Extremists attack northern Nigeria city

Written By Unknown on Jumat, 14 Maret 2014 | 21.50

MAIDUGURI (Nigeria): Suspected Islamic militants struck the northern city of Maiduguri on Friday morning, attacking the main military barracks and causing panicked residents to flee.

Children walking to school when the shooting erupted cried in fear and confusion.

Soldiers had a shootout with the insurgents near the main Giwa Military Barracks. It appeared the extremists' mission is to hit the military in their stronghold. The barracks are the headquarters of a 10-month-old security forces offensive to halt the Islamic uprising in northeast Nigeria using draconian state of emergency powers.

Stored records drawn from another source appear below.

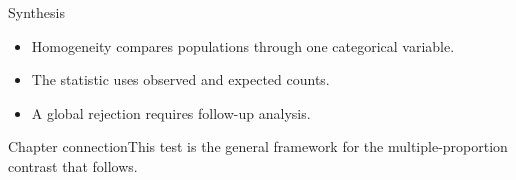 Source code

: \documentclass[10pt,aspectratio=169]{beamer}
\begin{document}
\begin{frame}{Synthesis}\small\begin{itemize}\item Homogeneity compares populations through one categorical variable.\item The statistic uses observed and expected counts.\item A global rejection requires follow-up analysis.\end{itemize}\end{frame}
\begin{frame}{Chapter connection}\small This test is the general framework for the multiple-proportion contrast that follows.\end{frame}
\end{document}
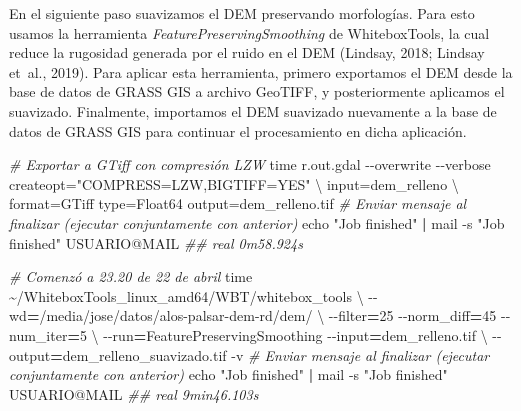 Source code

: \documentclass[spanish]{article}
\newenvironment{Shaded}{\begin{snugshade}}{\end{snugshade}}
\newcommand{\AttributeTok}[1]{\textcolor[rgb]{0.77,0.63,0.00}{#1}}
\newcommand{\BuiltInTok}[1]{#1}
\newcommand{\CommentTok}[1]{\textcolor[rgb]{0.56,0.35,0.01}{\textit{#1}}}
\newcommand{\DataTypeTok}[1]{\textcolor[rgb]{0.13,0.29,0.53}{#1}}
\newcommand{\ExtensionTok}[1]{#1}
\newcommand{\KeywordTok}[1]{\textcolor[rgb]{0.13,0.29,0.53}{\textbf{#1}}}
\newcommand{\NormalTok}[1]{#1}
\newcommand{\OperatorTok}[1]{\textcolor[rgb]{0.81,0.36,0.00}{\textbf{#1}}}
\newcommand{\StringTok}[1]{\textcolor[rgb]{0.31,0.60,0.02}{#1}}
\begin{document}
En el siguiente paso suavizamos el DEM preservando morfologías. Para
esto usamos la herramienta \emph{FeaturePreservingSmoothing} de
WhiteboxTools, la cual reduce la rugosidad generada por el ruido en el
DEM (Lindsay, 2018; Lindsay et~al., 2019). Para aplicar esta
herramienta, primero exportamos el DEM desde la base de datos de GRASS
GIS a archivo GeoTIFF, y posteriormente aplicamos el suavizado.
Finalmente, importamos el DEM suavizado nuevamente a la base de datos de
GRASS GIS para continuar el procesamiento en dicha aplicación.

\begin{Shaded}
\begin{Highlighting}[]
\CommentTok{\# Exportar a GTiff con compresión LZW}
\BuiltInTok{time}\NormalTok{ r.out.gdal }\AttributeTok{{-}{-}overwrite} \AttributeTok{{-}{-}verbose}\NormalTok{ createopt=}\StringTok{"COMPRESS=LZW,BIGTIFF=YES"} \DataTypeTok{\textbackslash{}}
\NormalTok{  input=dem\_relleno }\DataTypeTok{\textbackslash{}}
\NormalTok{  format=GTiff type=Float64 output=dem\_relleno.tif}
\CommentTok{\# Enviar mensaje al finalizar (ejecutar conjuntamente con anterior)}
\BuiltInTok{echo} \StringTok{"Job finished"} \KeywordTok{|} \ExtensionTok{mail} \AttributeTok{{-}s} \StringTok{"Job finished"}\NormalTok{ USUARIO@MAIL}
\CommentTok{\#\# real 0m58.924s}

\CommentTok{\# Comenzó a 23.20 de 22 de abril}
\BuiltInTok{time}\NormalTok{ \textasciitilde{}/WhiteboxTools\_linux\_amd64/WBT/whitebox\_tools }\DataTypeTok{\textbackslash{}}
  \AttributeTok{{-}{-}wd}\OperatorTok{=}\StringTok{\textquotesingle{}/media/jose/datos/alos{-}palsar{-}dem{-}rd/dem/\textquotesingle{}} \DataTypeTok{\textbackslash{}}
  \AttributeTok{{-}{-}filter}\OperatorTok{=}\NormalTok{25 }\AttributeTok{{-}{-}norm\_diff}\OperatorTok{=}\NormalTok{45 }\AttributeTok{{-}{-}num\_iter}\OperatorTok{=}\NormalTok{5 }\DataTypeTok{\textbackslash{}}
  \AttributeTok{{-}{-}run}\OperatorTok{=}\NormalTok{FeaturePreservingSmoothing }\AttributeTok{{-}{-}input}\OperatorTok{=}\StringTok{\textquotesingle{}dem\_relleno.tif\textquotesingle{}} \DataTypeTok{\textbackslash{}}
  \AttributeTok{{-}{-}output}\OperatorTok{=}\StringTok{\textquotesingle{}dem\_relleno\_suavizado.tif\textquotesingle{}} \AttributeTok{{-}v}
\CommentTok{\# Enviar mensaje al finalizar (ejecutar conjuntamente con anterior)}
\BuiltInTok{echo} \StringTok{"Job finished"} \KeywordTok{|} \ExtensionTok{mail} \AttributeTok{{-}s} \StringTok{"Job finished"}\NormalTok{ USUARIO@MAIL}
\CommentTok{\#\# real 9min46.103s}
\end{Highlighting}
\end{Shaded}
\end{document}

Maiduguri is the birthplace of the Boko Haram terrorist network that is blamed for the deaths of thousands of Muslims and Christians in a 4-year-old uprising aimed at transforming Nigeria into an Islamic state under strict shariah law. Nigeria's population of 170 million, the biggest in Africa, is comprised of almost equal numbers of Christians living mainly in the south and Muslims in the north.

The military cut cell phone service on Wednesday in Maiduguri, as part of a renewed offensive, so there was no way to contact officials.

It was the third attack in recent months in Maiduguri, capital of Borno state: Twin car bombs exploded in a bustling marketplace in Maiduguri on March 2, killing more than 50 people. A January 14 bomb killed 40 residents. A bold assault December 5 on the air force base and a military barracks on the city outskirts killed an unknown number of security forces and extremists who destroyed five aircraft on the runway.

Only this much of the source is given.